Moose says he will use his “degree in conjunction with my wildlife photography to help educate others about the plight of animals, conservation, and the environment through presentations, teaching at nature centers, and writing books.”

Immediately after receiving his doctorate degree, he headed to the Yellowstone Ecosystem to pursue research for his sixth book 50 Wildlife Hotspots in Yellowstone National Park. His previous books include three scientific books (microhistological atlases), a safari guide, and the recently released 50 Wildlife Hotspots in Grand Teton National Park.

Prior to leaving campus, Moose donated a display of his wildlife images for the basement area of Horner Hall in the Noblet Forestry Building.

Maria Krivova

PhD Student, Forest Science

How far would you travel to pursue a passion? Maria Krivova, a second-year PhD student of forest science, traveled from Russia with her husband, three children, and two-year-old German Shepherd, Rover, to pursue her unrelenting passion for photogrammetry, remote sensing, and GIS. Photogrammetry is the science of making measurements from photographs.

Geographic information systems (GIS) store all collected information (including remote sensing and from fieldwork), check, display, and process data related to the Earth’s surface. At Michigan Tech, Maria is using the method to estimate tree biomass through the process of calculating the number of trees in a forest. If her research sounds overly ambitious, you should get to know Maria—a woman not short of ambition. “It is so important to do what you really want to do. I’m excited to be here. Forestry is like a big family,” she says.

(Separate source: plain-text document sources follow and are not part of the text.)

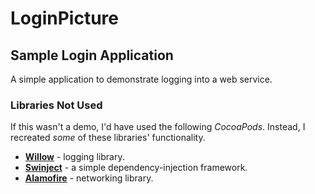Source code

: # LoginPicture
## Sample Login Application

A simple application to demonstrate logging into a web service.

### Libraries Not Used
If this wasn't a demo, I'd have used the following *CocoaPods*. Instead, I recreated *some* of these libraries' functionality.

* [**Willow**](https://github.com/Nike-Inc/Willow]) - logging library.
* [**Swinject**](https://github.com/Swinject/Swinject) - a simple dependency-injection framework.
* [**Alamofire**](https://github.com/Alamofire/Alamofire) - networking library.

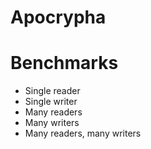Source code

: 
# Apocrypha


# Benchmarks

- Single reader
- Single writer
- Many readers
- Many writers
- Many readers, many writers
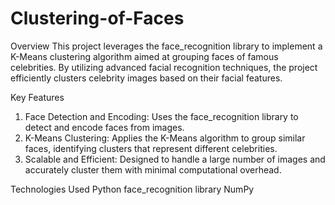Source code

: # Clustering-of-Faces
Overview
This project leverages the face_recognition library to implement a K-Means clustering algorithm aimed at grouping faces of famous celebrities. By utilizing advanced facial recognition techniques, the project efficiently clusters celebrity images based on their facial features.

Key Features
1. Face Detection and Encoding: Uses the face_recognition library to detect and encode faces from images.
2. K-Means Clustering: Applies the K-Means algorithm to group similar faces, identifying clusters that represent different celebrities.
3. Scalable and Efficient: Designed to handle a large number of images and accurately cluster them with minimal computational overhead.


Technologies Used
Python
face_recognition library
NumPy
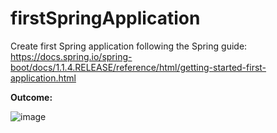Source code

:# firstSpringApplication

Create first Spring application following the Spring guide: https://docs.spring.io/spring-boot/docs/1.1.4.RELEASE/reference/html/getting-started-first-application.html


**Outcome:** 

![image](https://github.com/agrawar/firstSpringApplication/assets/162017424/9a6d81cb-fb7f-4633-95fc-5633c8791cd7)
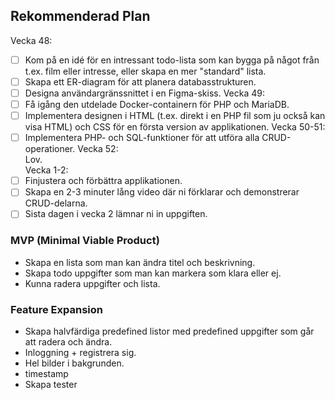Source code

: ## Rekommenderad Plan

Vecka 48:  
- [ ] Kom på en idé för en intressant todo-lista som kan bygga på något från t.ex. film eller intresse, eller skapa en mer "standard" lista.
- [ ] Skapa ett ER-diagram för att planera databasstrukturen.
- [ ] Designa användargränssnittet i en Figma-skiss.
Vecka 49:  
- [ ] Få igång den utdelade Docker-containern för PHP och MariaDB.
- [ ] Implementera designen i HTML (t.ex. direkt i en PHP fil som ju också kan visa HTML) och CSS för en första version av applikationen.
Vecka 50-51:  
- [ ] Implementera PHP- och SQL-funktioner för att utföra alla CRUD-operationer.
Vecka 52:  
Lov.  
Vecka 1-2:  
- [ ] Finjustera och förbättra applikationen.
- [ ] Skapa en 2-3 minuter lång video där ni förklarar och demonstrerar CRUD-delarna.
- [ ] Sista dagen i vecka 2 lämnar ni in uppgiften.

### MVP (Minimal Viable Product)
+ Skapa en lista som man kan ändra titel och beskrivning. 
+ Skapa todo uppgifter som man kan markera som klara eller ej.
+ Kunna radera uppgifter och lista.

### Feature Expansion
+ Skapa halvfärdiga predefined listor med predefined uppgifter som går att radera och ändra.
+ Inloggning + registrera sig.
+ Hel bilder i bakgrunden.
+ timestamp
+ Skapa tester

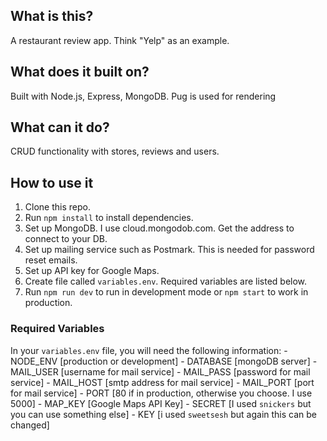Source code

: ## What is this?

A restaurant review app. Think "Yelp" as an example.

## What does it built on?

Built with Node.js, Express, MongoDB. Pug is used for rendering

## What can it do?

CRUD functionality with stores, reviews and users.

## How to use it
 1. Clone this repo.
 2. Run `npm install` to install dependencies.
 3. Set up MongoDB. I use cloud.mongodob.com. Get the address to connect to your DB.
 4. Set up mailing service such as Postmark. This is needed for password reset emails.
 5. Set up API key for Google Maps.
 5. Create file called `variables.env`. Required variables are listed below.
 6. Run `npm run dev` to run in development mode or `npm start` to work in production.

### Required Variables

In your `variables.env` file, you will need the following information:
    - NODE_ENV [production or development]
    - DATABASE [mongoDB server]
    - MAIL_USER [username for mail service]
    - MAIL_PASS [password for mail service]
    - MAIL_HOST [smtp address for mail service]
    - MAIL_PORT [port for mail service]
    - PORT [80 if in production, otherwise you choose. I use 5000]
    - MAP_KEY [Google Maps API Key]
    - SECRET [I used `snickers` but you can use something else]
    - KEY [i used `sweetsesh` but again this can be changed]
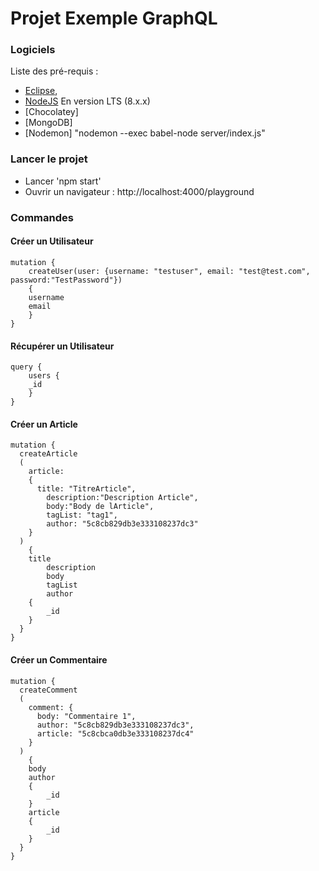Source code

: # Projet Exemple GraphQL

### Logiciels

Liste des pré-requis :
* [Eclipse](https://www.eclipse.org/),
* [NodeJS](https://nodejs.org/en/) En version LTS (8.x.x)
* [Chocolatey]
* [MongoDB]
* [Nodemon]
"nodemon --exec babel-node server/index.js"

### Lancer le projet 

* Lancer 'npm start'
* Ouvrir un navigateur : http://localhost:4000/playground

### Commandes

#### Créer un Utilisateur

	mutation {
		createUser(user: {username: "testuser", email: "test@test.com", password:"TestPassword"})
		{
		username
	 	email
		}
	}

#### Récupérer un Utilisateur

	query {
		users {
		_id
		}
	}

#### Créer un Article

	mutation {
	  createArticle
	  (
	    article: 
	    {
	      title: "TitreArticle", 
	   		description:"Description Article", 
	    	body:"Body de lArticle", 
	    	tagList: "tag1", 
	    	author: "5c8cb829db3e333108237dc3"
	    }
	  )
		{
	    title
			description
			body
			tagList
			author
	    {
	    	_id
	  	}
	  }
	}

#### Créer un Commentaire

	mutation {
	  createComment
	  (
	    comment: {
	      body: "Commentaire 1",
	      author: "5c8cb829db3e333108237dc3",
	      article: "5c8cbca0db3e333108237dc4"
	    }
	  )
		{
	    body
	    author
	    {
	    	_id
	  	}
	    article
	    {
	    	_id
	  	}
	  }
	}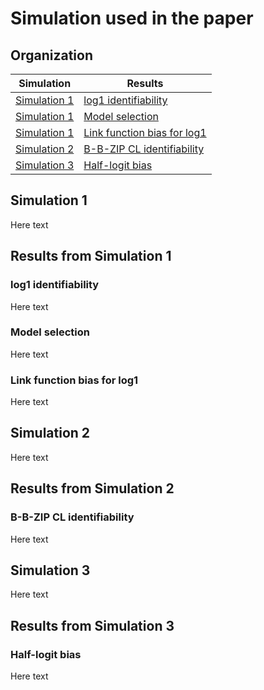 Simulation used in the paper
============

## Organization

| Simulation | Results |
|--------------|--------------|
| [Simulation 1](#simulation-1) | [log1 identifiability](#log1-identifiability) |
| [Simulation 1](#simulation-1) | [Model selection](#model-selection) |
| [Simulation 1](#simulation-1) | [Link function bias for log1](#link-function-bias-for-log1) |
| [Simulation 2](#simulation-2) | [B-B-ZIP CL identifiability](#b-b-zip-cl-identifiability) |
| [Simulation 3](#simulation-3) | [Half-logit bias](#half-logit-bias) |

## Simulation 1

Here text

## Results from Simulation 1

### log1 identifiability

Here text

### Model selection

Here text

### Link function bias for log1

Here text

## Simulation 2

Here text

## Results from Simulation 2

### B-B-ZIP CL identifiability

Here text

## Simulation 3

Here text

## Results from Simulation 3

### Half-logit bias

Here text


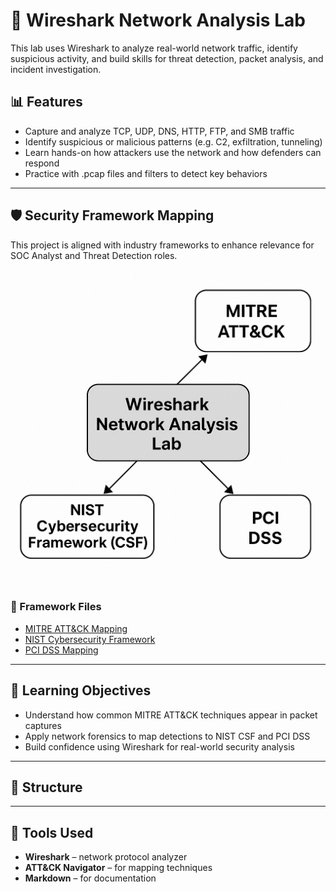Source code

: # 🧪 Wireshark Network Analysis Lab

This lab uses Wireshark to analyze real-world network traffic, identify suspicious activity, and build skills for threat detection, packet analysis, and incident investigation.

## 📊 Features

- Capture and analyze TCP, UDP, DNS, HTTP, FTP, and SMB traffic
- Identify suspicious or malicious patterns (e.g. C2, exfiltration, tunneling)
- Learn hands-on how attackers use the network and how defenders can respond
- Practice with .pcap files and filters to detect key behaviors

---

## 🛡️ Security Framework Mapping

This project is aligned with industry frameworks to enhance relevance for SOC Analyst and Threat Detection roles.

<img src="framework_mapping_diagram.png" alt="Framework Mapping Diagram" width="600"/>

### 🔗 Framework Files

- [MITRE ATT&CK Mapping](./MITRE_ATT&CK_Mapping.md)
- [NIST Cybersecurity Framework](./NIST_CSF_Mapping.md)
- [PCI DSS Mapping](./PCI_DSS_Mapping.md)

---

## 🧠 Learning Objectives

- Understand how common MITRE ATT&CK techniques appear in packet captures
- Apply network forensics to map detections to NIST CSF and PCI DSS
- Build confidence using Wireshark for real-world security analysis

---

## 📂 Structure
---

## 🔧 Tools Used

- **Wireshark** – network protocol analyzer
- **ATT&CK Navigator** – for mapping techniques
- **Markdown** – for documentation
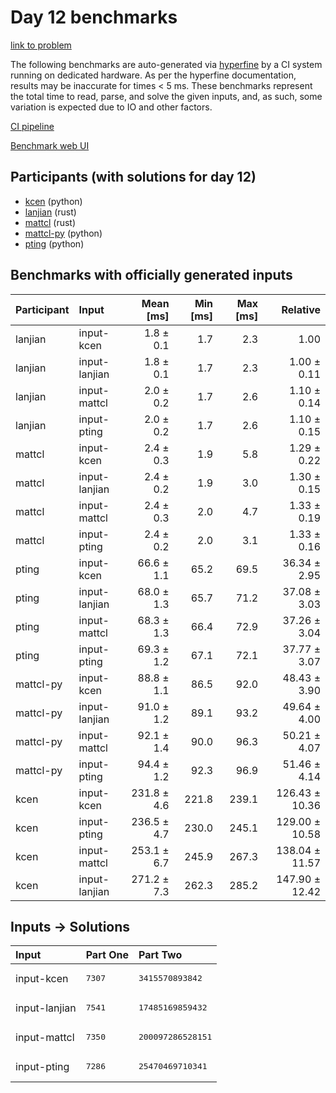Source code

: # Day 12 benchmarks

[link to problem](https://adventofcode.com/2023/day/12)

The following benchmarks are auto-generated via
[hyperfine](https://github.com/sharkdp/hyperfine) by a CI system running on
dedicated hardware. As per the hyperfine documentation, results may be
inaccurate for times < 5 ms. These benchmarks represent the total time to read,
parse, and solve the given inputs, and, as such, some variation is expected due
to IO and other factors.

[CI pipeline](http://ci.papercode.net:8080/teams/main/pipelines/aoc2023)

[Benchmark web UI](https://aoc.ancalagon.black)


## Participants (with solutions for day 12)

- [kcen](https://github.com/kcen/aoc2023) (python)
- [lanjian](https://github.com/lanjian/aoc-2023) (rust)
- [mattcl](https://github.com/mattcl/aoc2023) (rust)
- [mattcl-py](https://github.com/mattcl/aoc2023-py) (python)
- [pting](https://github.com/pting/aoc2023) (python)


## Benchmarks with officially generated inputs

| Participant | Input | Mean [ms] | Min [ms] | Max [ms] | Relative |
|:---|:---|---:|---:|---:|---:|
| lanjian | input-kcen | 1.8 ± 0.1 | 1.7 | 2.3 | 1.00 |
| lanjian | input-lanjian | 1.8 ± 0.1 | 1.7 | 2.3 | 1.00 ± 0.11 |
| lanjian | input-mattcl | 2.0 ± 0.2 | 1.7 | 2.6 | 1.10 ± 0.14 |
| lanjian | input-pting | 2.0 ± 0.2 | 1.7 | 2.6 | 1.10 ± 0.15 |
| mattcl | input-kcen | 2.4 ± 0.3 | 1.9 | 5.8 | 1.29 ± 0.22 |
| mattcl | input-lanjian | 2.4 ± 0.2 | 1.9 | 3.0 | 1.30 ± 0.15 |
| mattcl | input-mattcl | 2.4 ± 0.3 | 2.0 | 4.7 | 1.33 ± 0.19 |
| mattcl | input-pting | 2.4 ± 0.2 | 2.0 | 3.1 | 1.33 ± 0.16 |
| pting | input-kcen | 66.6 ± 1.1 | 65.2 | 69.5 | 36.34 ± 2.95 |
| pting | input-lanjian | 68.0 ± 1.3 | 65.7 | 71.2 | 37.08 ± 3.03 |
| pting | input-mattcl | 68.3 ± 1.3 | 66.4 | 72.9 | 37.26 ± 3.04 |
| pting | input-pting | 69.3 ± 1.2 | 67.1 | 72.1 | 37.77 ± 3.07 |
| mattcl-py | input-kcen | 88.8 ± 1.1 | 86.5 | 92.0 | 48.43 ± 3.90 |
| mattcl-py | input-lanjian | 91.0 ± 1.2 | 89.1 | 93.2 | 49.64 ± 4.00 |
| mattcl-py | input-mattcl | 92.1 ± 1.4 | 90.0 | 96.3 | 50.21 ± 4.07 |
| mattcl-py | input-pting | 94.4 ± 1.2 | 92.3 | 96.9 | 51.46 ± 4.14 |
| kcen | input-kcen | 231.8 ± 4.6 | 221.8 | 239.1 | 126.43 ± 10.36 |
| kcen | input-pting | 236.5 ± 4.7 | 230.0 | 245.1 | 129.00 ± 10.58 |
| kcen | input-mattcl | 253.1 ± 6.7 | 245.9 | 267.3 | 138.04 ± 11.57 |
| kcen | input-lanjian | 271.2 ± 7.3 | 262.3 | 285.2 | 147.90 ± 12.42 |


## Inputs -> Solutions

| Input | Part One | Part Two |
|:---|:---|:---|
|input-kcen|<pre>7307</pre>|<pre>3415570893842</pre>|
|input-lanjian|<pre>7541</pre>|<pre>17485169859432</pre>|
|input-mattcl|<pre>7350</pre>|<pre>200097286528151</pre>|
|input-pting|<pre>7286</pre>|<pre>25470469710341</pre>|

Maria’s passion for photogrammetry ignited during her studies at the Siberian State Academy of Geodesy. Upon graduation, Maria had the opportunity to teach at the university and begin pursuing her PhD. However, she was forced to put her education and career in the field on hold. Maria worked for more than 10 years in marketing while she raised her three children. Though Maria was good at her work she claims she “always felt like something was missing. I felt I wanted to return to my profession but it felt too late to return to it. One day I said to my husband I couldn't stand it anymore, I want to return to my profession.” And so she did.

Maria began studying old textbooks and reading new research articles in the field to prepare for her return to photogrammetry. She even took an online course on GIS from the University of California, Davis. She translated articles into English to improve her English skills. Finally, in October 2017, Maria and her family arrived in Houghton and she dove into her passion as a full-time forest science graduate student.